> _EXERCISE OBJECTIVE_: Find "1. Download project" in the material below, then copy that line and every subsequent line to the end, exactly.

> _DATA_:
»»

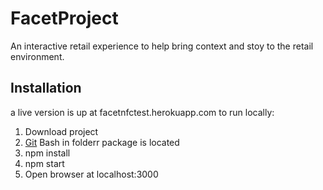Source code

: # FacetProject

An interactive retail experience to help bring context and stoy to the retail environment.

## Installation

a live version is up at facetnfctest.herokuapp.com
to run locally:

1. Download project
2. <a href="http://git-scm.com/">Git</a> Bash in folderr package is located
3.  npm install
4. npm start
5. Open browser at localhost:3000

««

> _WORKED SOLUTION_:
1. Download project
2. <a href="http://git-scm.com/">Git</a> Bash in folderr package is located
3.  npm install
4. npm start
5. Open browser at localhost:3000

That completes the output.